== EXERCISE DIRECTIONS ==
Once the line holding "# Creating a List" is found in the listing below, write it out and each later line exactly, up to and including the one holding "- Us, mentors (?) at HopHacks".

== GIVEN INFORMATION ==
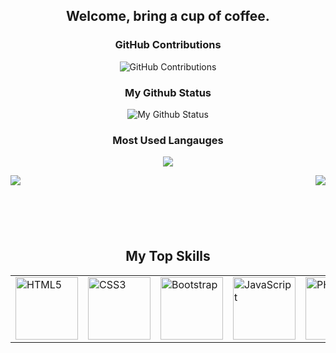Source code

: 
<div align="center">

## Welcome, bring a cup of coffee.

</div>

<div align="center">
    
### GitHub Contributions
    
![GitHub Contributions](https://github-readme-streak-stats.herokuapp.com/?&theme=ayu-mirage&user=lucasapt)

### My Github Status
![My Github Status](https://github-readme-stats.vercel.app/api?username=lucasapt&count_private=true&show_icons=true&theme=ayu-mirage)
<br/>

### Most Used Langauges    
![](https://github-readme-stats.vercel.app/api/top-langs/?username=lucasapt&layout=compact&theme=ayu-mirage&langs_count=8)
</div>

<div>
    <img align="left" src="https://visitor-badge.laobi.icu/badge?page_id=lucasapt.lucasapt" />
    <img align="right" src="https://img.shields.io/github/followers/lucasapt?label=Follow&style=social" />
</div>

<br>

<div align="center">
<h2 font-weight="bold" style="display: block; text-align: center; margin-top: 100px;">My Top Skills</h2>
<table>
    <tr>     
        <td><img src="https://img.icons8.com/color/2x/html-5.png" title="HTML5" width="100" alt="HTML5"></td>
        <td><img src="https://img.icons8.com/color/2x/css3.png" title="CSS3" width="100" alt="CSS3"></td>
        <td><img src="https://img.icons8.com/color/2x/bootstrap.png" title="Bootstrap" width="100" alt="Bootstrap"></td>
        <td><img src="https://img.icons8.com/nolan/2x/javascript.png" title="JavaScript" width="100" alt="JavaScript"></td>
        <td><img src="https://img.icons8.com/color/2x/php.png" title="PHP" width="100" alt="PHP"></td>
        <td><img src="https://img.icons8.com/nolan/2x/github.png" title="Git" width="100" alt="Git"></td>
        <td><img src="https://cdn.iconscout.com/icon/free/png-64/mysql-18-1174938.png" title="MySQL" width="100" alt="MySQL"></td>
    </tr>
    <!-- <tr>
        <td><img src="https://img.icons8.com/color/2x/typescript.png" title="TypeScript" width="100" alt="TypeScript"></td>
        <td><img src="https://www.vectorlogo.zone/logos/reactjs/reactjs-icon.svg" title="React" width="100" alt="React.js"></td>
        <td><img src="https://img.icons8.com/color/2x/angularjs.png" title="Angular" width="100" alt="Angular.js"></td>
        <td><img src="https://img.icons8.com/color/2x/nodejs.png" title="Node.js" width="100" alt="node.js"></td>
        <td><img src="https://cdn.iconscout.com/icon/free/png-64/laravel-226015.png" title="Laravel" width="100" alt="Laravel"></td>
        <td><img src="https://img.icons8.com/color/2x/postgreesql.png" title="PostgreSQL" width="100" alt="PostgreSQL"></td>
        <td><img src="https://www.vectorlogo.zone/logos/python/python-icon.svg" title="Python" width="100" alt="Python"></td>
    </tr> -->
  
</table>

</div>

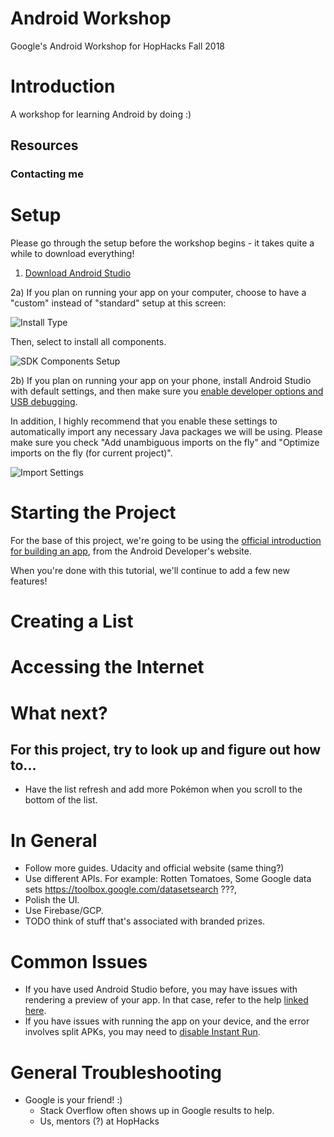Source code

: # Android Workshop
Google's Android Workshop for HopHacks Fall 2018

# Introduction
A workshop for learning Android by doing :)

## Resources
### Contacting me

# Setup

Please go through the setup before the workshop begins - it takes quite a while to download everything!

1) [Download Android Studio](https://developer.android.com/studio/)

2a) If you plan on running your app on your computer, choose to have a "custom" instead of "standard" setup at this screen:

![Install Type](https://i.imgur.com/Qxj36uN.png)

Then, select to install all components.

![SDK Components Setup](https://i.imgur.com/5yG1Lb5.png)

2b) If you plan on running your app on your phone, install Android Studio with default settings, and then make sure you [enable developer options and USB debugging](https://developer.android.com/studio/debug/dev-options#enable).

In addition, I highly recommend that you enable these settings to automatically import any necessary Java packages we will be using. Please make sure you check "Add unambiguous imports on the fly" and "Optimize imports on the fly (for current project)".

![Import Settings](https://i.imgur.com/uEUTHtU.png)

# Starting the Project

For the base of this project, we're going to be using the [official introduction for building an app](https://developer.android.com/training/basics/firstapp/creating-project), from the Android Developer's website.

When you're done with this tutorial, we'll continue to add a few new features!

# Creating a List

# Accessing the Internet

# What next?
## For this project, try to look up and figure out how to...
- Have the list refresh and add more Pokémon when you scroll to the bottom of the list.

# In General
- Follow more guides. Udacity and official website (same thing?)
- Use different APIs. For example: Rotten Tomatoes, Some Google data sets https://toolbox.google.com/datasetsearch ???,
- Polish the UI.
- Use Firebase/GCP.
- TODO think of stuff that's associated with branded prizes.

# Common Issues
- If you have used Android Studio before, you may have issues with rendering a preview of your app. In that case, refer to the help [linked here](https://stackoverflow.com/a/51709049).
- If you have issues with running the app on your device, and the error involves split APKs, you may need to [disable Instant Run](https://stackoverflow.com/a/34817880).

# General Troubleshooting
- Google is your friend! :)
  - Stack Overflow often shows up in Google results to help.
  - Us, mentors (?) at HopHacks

--

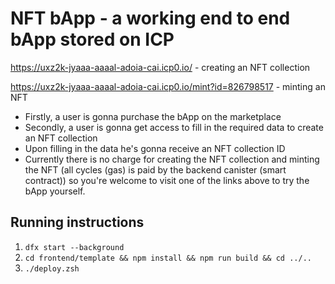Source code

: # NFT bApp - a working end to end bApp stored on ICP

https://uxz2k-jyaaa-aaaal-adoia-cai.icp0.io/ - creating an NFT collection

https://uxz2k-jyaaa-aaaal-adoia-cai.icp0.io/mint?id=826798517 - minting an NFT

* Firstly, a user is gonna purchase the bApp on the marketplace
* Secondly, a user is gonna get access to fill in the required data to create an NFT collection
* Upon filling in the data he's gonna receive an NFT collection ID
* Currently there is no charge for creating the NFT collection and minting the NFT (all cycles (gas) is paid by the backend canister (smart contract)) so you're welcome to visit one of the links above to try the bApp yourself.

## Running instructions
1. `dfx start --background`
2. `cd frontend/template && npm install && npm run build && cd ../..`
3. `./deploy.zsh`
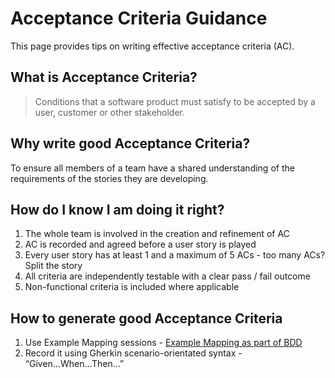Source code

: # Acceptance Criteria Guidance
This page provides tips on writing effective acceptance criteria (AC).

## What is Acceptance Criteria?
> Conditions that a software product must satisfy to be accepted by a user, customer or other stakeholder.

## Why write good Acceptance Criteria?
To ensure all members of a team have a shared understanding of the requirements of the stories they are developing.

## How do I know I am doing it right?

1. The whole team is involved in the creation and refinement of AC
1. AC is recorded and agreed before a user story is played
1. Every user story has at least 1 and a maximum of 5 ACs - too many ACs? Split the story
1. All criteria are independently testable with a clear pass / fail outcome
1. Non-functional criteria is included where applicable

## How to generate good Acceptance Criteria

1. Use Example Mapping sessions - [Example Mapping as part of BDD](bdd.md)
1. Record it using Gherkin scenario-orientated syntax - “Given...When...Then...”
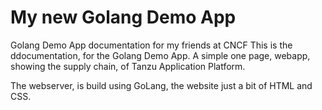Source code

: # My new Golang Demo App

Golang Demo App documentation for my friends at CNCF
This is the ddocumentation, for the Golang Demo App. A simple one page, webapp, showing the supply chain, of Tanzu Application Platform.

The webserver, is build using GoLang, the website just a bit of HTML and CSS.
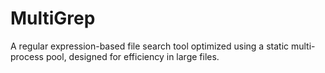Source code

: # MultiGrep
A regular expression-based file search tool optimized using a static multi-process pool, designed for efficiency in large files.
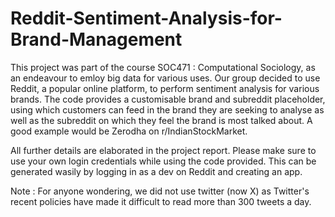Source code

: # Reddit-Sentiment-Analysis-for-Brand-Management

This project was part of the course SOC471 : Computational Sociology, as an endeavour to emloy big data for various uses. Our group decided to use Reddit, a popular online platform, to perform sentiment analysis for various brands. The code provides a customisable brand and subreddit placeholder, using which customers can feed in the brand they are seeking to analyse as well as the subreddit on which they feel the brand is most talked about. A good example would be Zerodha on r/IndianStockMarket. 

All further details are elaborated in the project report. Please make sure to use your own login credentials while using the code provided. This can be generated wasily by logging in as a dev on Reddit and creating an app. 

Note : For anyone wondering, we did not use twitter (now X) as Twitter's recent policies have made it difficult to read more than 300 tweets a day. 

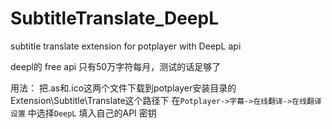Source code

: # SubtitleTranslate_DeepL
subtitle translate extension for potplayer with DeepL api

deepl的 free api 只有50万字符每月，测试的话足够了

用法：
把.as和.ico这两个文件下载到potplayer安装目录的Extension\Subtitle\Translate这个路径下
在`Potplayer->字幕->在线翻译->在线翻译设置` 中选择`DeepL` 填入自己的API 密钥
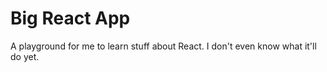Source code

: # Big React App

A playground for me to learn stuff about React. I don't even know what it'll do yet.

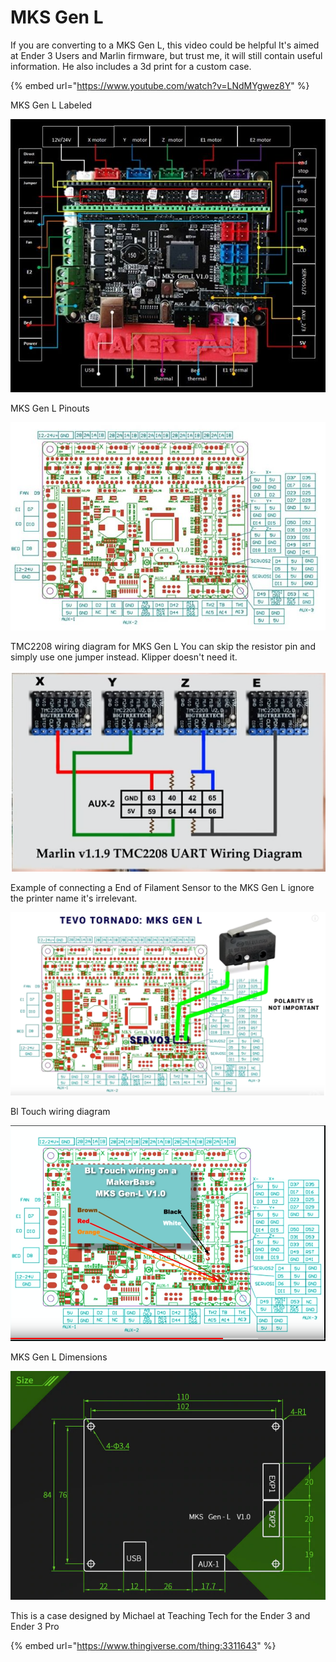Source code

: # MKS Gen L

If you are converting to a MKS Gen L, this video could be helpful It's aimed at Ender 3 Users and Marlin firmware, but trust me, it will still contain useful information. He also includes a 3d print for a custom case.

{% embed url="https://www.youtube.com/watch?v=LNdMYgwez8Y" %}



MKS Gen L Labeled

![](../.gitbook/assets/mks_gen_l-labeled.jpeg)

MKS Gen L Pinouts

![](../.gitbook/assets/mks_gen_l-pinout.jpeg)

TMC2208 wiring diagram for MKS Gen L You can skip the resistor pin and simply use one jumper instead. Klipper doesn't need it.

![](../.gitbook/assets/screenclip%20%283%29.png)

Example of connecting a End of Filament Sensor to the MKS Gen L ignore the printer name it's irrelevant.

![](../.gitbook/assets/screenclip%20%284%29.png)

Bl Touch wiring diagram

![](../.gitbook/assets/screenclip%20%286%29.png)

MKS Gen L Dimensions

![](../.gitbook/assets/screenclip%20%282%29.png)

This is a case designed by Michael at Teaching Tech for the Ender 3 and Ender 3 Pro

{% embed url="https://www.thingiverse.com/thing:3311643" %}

---

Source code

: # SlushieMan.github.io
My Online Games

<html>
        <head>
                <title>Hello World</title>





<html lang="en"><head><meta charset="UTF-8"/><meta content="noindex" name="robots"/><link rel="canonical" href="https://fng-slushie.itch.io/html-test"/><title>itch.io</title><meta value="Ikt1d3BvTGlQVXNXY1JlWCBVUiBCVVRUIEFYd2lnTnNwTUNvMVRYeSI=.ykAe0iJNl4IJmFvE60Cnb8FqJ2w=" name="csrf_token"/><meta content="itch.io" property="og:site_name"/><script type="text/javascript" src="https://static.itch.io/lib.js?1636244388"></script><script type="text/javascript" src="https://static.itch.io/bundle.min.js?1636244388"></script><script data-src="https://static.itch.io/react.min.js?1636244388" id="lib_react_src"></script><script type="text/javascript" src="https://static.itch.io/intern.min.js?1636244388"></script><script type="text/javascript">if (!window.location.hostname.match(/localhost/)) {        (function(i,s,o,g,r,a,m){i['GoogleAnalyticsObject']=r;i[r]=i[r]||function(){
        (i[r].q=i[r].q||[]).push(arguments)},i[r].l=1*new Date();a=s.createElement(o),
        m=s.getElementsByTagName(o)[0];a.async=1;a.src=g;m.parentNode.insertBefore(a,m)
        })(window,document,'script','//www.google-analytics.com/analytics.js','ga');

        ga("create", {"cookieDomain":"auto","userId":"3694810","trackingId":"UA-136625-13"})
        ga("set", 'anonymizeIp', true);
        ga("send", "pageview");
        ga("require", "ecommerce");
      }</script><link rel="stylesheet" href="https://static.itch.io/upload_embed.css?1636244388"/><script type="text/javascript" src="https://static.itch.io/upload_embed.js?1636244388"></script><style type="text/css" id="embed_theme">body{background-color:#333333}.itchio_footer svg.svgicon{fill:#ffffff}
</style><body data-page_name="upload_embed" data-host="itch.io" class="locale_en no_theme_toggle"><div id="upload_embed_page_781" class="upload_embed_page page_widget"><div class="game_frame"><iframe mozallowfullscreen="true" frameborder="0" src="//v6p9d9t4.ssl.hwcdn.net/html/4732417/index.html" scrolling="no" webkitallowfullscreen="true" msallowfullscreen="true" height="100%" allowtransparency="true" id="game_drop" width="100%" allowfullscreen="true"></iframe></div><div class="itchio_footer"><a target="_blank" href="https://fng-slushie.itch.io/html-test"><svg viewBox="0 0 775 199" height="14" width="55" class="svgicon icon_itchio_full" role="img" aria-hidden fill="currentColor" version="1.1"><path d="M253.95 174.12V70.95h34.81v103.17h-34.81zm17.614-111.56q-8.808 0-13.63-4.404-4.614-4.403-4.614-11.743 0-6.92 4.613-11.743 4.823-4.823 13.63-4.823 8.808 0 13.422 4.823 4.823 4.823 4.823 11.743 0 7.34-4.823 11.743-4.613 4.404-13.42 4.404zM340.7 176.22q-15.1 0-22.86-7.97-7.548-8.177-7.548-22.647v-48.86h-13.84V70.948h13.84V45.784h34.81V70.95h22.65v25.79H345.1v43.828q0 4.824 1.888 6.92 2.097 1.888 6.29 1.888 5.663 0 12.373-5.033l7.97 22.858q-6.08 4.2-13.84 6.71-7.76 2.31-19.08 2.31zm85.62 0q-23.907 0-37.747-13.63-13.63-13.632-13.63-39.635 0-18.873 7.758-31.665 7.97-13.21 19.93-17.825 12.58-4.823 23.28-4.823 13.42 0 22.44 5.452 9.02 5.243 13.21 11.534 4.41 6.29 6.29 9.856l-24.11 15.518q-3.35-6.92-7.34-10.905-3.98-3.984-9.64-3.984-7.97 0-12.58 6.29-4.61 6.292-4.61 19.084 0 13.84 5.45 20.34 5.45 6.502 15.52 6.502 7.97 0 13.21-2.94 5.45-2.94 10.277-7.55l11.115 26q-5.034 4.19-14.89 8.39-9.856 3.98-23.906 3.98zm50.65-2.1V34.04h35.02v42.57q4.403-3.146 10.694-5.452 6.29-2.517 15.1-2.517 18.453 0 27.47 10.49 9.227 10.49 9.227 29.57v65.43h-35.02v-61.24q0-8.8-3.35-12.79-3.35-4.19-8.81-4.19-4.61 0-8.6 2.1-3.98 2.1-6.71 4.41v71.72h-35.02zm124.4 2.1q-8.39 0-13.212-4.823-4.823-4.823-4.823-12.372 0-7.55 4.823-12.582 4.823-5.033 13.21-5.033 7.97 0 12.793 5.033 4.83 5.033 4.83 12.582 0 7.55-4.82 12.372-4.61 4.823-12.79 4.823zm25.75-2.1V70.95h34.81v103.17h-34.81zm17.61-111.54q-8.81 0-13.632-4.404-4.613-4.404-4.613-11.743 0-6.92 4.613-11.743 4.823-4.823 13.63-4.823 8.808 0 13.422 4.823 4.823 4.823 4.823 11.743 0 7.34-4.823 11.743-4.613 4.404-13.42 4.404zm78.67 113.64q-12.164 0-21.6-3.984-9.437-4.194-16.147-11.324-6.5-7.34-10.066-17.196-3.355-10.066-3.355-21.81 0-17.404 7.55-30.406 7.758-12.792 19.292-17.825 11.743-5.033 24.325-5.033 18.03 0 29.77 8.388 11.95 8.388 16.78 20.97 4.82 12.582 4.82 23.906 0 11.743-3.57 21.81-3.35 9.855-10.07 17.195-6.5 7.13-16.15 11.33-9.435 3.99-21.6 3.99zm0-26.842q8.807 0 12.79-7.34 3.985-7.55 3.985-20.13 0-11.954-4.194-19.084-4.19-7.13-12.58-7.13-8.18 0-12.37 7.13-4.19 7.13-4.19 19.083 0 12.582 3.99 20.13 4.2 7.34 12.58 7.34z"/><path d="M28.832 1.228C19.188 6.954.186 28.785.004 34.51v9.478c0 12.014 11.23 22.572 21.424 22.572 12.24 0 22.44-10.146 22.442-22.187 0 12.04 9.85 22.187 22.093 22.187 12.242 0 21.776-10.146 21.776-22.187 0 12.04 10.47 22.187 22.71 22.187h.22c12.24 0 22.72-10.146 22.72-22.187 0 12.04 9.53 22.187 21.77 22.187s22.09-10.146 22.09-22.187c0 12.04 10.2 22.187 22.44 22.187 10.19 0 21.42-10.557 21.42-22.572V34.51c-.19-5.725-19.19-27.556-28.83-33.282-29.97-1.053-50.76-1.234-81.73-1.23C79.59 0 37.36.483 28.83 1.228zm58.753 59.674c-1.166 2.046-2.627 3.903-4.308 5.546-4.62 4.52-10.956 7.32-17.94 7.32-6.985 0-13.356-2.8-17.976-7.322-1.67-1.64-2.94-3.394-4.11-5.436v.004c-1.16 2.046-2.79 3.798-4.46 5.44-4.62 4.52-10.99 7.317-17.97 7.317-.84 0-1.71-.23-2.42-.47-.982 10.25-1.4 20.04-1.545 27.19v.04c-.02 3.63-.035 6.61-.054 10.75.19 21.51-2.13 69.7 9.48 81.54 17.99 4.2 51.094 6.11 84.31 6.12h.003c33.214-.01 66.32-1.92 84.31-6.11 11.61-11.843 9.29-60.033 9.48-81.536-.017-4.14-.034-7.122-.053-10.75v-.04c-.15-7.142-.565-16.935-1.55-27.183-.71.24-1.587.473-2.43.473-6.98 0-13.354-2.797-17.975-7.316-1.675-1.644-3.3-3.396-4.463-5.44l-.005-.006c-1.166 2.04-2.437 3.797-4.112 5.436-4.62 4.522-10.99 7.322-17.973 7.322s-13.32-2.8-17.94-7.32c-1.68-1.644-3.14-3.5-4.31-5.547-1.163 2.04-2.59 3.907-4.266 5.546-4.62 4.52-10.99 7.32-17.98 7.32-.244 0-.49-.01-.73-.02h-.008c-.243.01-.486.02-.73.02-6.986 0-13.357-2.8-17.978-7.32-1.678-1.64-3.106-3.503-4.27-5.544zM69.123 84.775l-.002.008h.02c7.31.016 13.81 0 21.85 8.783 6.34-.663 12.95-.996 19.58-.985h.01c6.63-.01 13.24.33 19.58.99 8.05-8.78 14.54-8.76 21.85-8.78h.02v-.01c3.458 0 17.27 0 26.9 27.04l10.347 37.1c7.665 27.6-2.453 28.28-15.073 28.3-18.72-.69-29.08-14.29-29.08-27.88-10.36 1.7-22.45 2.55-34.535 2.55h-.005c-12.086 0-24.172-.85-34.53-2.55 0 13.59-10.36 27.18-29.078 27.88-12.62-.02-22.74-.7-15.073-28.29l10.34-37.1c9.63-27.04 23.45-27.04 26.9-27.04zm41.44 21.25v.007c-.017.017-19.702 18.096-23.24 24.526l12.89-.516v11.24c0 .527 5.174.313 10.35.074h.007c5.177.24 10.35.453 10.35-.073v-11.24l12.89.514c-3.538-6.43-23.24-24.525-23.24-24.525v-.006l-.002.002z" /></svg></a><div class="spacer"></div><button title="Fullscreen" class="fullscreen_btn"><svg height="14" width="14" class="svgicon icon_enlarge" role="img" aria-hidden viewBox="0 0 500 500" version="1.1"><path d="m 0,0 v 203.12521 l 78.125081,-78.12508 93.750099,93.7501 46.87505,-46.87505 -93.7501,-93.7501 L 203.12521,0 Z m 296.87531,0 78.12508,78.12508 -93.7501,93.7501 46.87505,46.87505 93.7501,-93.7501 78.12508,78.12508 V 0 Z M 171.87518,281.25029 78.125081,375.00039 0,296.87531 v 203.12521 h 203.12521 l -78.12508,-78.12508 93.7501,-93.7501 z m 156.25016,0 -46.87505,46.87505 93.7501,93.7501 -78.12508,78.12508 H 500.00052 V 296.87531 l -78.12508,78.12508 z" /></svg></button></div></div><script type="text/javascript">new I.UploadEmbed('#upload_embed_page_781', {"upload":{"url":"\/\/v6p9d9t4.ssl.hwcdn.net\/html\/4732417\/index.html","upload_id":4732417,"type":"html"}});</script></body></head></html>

== ANSWER TO THE EXERCISE ==
# Creating a List

# Accessing the Internet

# What next?
## For this project, try to look up and figure out how to...
- Have the list refresh and add more Pokémon when you scroll to the bottom of the list.

# In General
- Follow more guides. Udacity and official website (same thing?)
- Use different APIs. For example: Rotten Tomatoes, Some Google data sets https://toolbox.google.com/datasetsearch ???,
- Polish the UI.
- Use Firebase/GCP.
- TODO think of stuff that's associated with branded prizes.

# Common Issues
- If you have used Android Studio before, you may have issues with rendering a preview of your app. In that case, refer to the help [linked here](https://stackoverflow.com/a/51709049).
- If you have issues with running the app on your device, and the error involves split APKs, you may need to [disable Instant Run](https://stackoverflow.com/a/34817880).

# General Troubleshooting
- Google is your friend! :)
  - Stack Overflow often shows up in Google results to help.
  - Us, mentors (?) at HopHacks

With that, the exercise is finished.